• [ASSIGNMENT]: From the first line to the last, copy the material exactly and leave the pictures out.

- - - - -

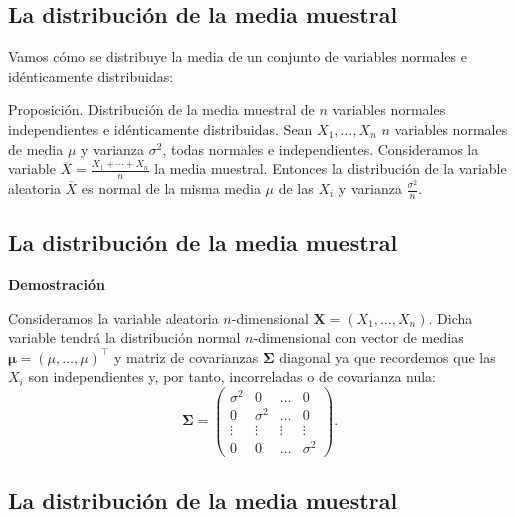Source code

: \documentclass[]{book}
\begin{document}
\hypertarget{la-distribuciuxf3n-de-la-media-muestral}{%
\subsection{La distribución de la media muestral}\label{la-distribuciuxf3n-de-la-media-muestral}}

Vamos cómo se distribuye la media de un conjunto de variables normales e idénticamente distribuidas:

Proposición. Distribución de la media muestral de \(n\) variables normales independientes e idénticamente distribuidas.
Sean \(X_1,\ldots, X_n\) \(n\) variables normales de media \(\mu\) y varianza \(\sigma^2\), todas normales e independientes. Consideramos la variable \(\overline{X}=\frac{X_1+\cdots + X_n}{n}\) la media muestral. Entonces la distribución de la variable aleatoria \(\overline{X}\) es normal de la misma media \(\mu\) de las \(X_i\) y varianza \(\frac{\sigma^2}{n}\).

\hypertarget{la-distribuciuxf3n-de-la-media-muestral-1}{%
\subsection{La distribución de la media muestral}\label{la-distribuciuxf3n-de-la-media-muestral-1}}

\textbf{Demostración}

Consideramos la variable aleatoria \(n\)-dimensional \(\mathbf{X}=(X_1,\ldots,X_n)\). Dicha variable tendrá la distribución normal \(n\)-dimensional con vector de medias \(\mathbf{\mu}=(\mu,\ldots,\mu)^\top\) y matriz de covarianzas \(\mathbf{\Sigma}\) diagonal ya que recordemos que las \(X_i\) son independientes y, por tanto, incorreladas o de covarianza nula:
\[
\mathbf{\Sigma}=\begin{pmatrix}
\sigma^2 & 0 & \ldots & 0 \\
0 & \sigma^2 & \ldots & 0 \\
\vdots & \vdots & \vdots & \vdots \\
0 & 0 & \ldots & \sigma^2
\end{pmatrix}.
\]

\hypertarget{la-distribuciuxf3n-de-la-media-muestral-2}{%
\subsection{La distribución de la media muestral}\label{la-distribuciuxf3n-de-la-media-muestral-2}}
\end{document}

- - - - -

• [RESULT BELOW]:
Source code

: \documentclass[]{book}
\begin{document}
\hypertarget{la-distribuciuxf3n-de-la-media-muestral}{%
\subsection{La distribución de la media muestral}\label{la-distribuciuxf3n-de-la-media-muestral}}

Vamos cómo se distribuye la media de un conjunto de variables normales e idénticamente distribuidas:

Proposición. Distribución de la media muestral de \(n\) variables normales independientes e idénticamente distribuidas.
Sean \(X_1,\ldots, X_n\) \(n\) variables normales de media \(\mu\) y varianza \(\sigma^2\), todas normales e independientes. Consideramos la variable \(\overline{X}=\frac{X_1+\cdots + X_n}{n}\) la media muestral. Entonces la distribución de la variable aleatoria \(\overline{X}\) es normal de la misma media \(\mu\) de las \(X_i\) y varianza \(\frac{\sigma^2}{n}\).

\hypertarget{la-distribuciuxf3n-de-la-media-muestral-1}{%
\subsection{La distribución de la media muestral}\label{la-distribuciuxf3n-de-la-media-muestral-1}}

\textbf{Demostración}

Consideramos la variable aleatoria \(n\)-dimensional \(\mathbf{X}=(X_1,\ldots,X_n)\). Dicha variable tendrá la distribución normal \(n\)-dimensional con vector de medias \(\mathbf{\mu}=(\mu,\ldots,\mu)^\top\) y matriz de covarianzas \(\mathbf{\Sigma}\) diagonal ya que recordemos que las \(X_i\) son independientes y, por tanto, incorreladas o de covarianza nula:
\[
\mathbf{\Sigma}=\begin{pmatrix}
\sigma^2 & 0 & \ldots & 0 \\
0 & \sigma^2 & \ldots & 0 \\
\vdots & \vdots & \vdots & \vdots \\
0 & 0 & \ldots & \sigma^2
\end{pmatrix}.
\]

\hypertarget{la-distribuciuxf3n-de-la-media-muestral-2}{%
\subsection{La distribución de la media muestral}\label{la-distribuciuxf3n-de-la-media-muestral-2}}
\end{document}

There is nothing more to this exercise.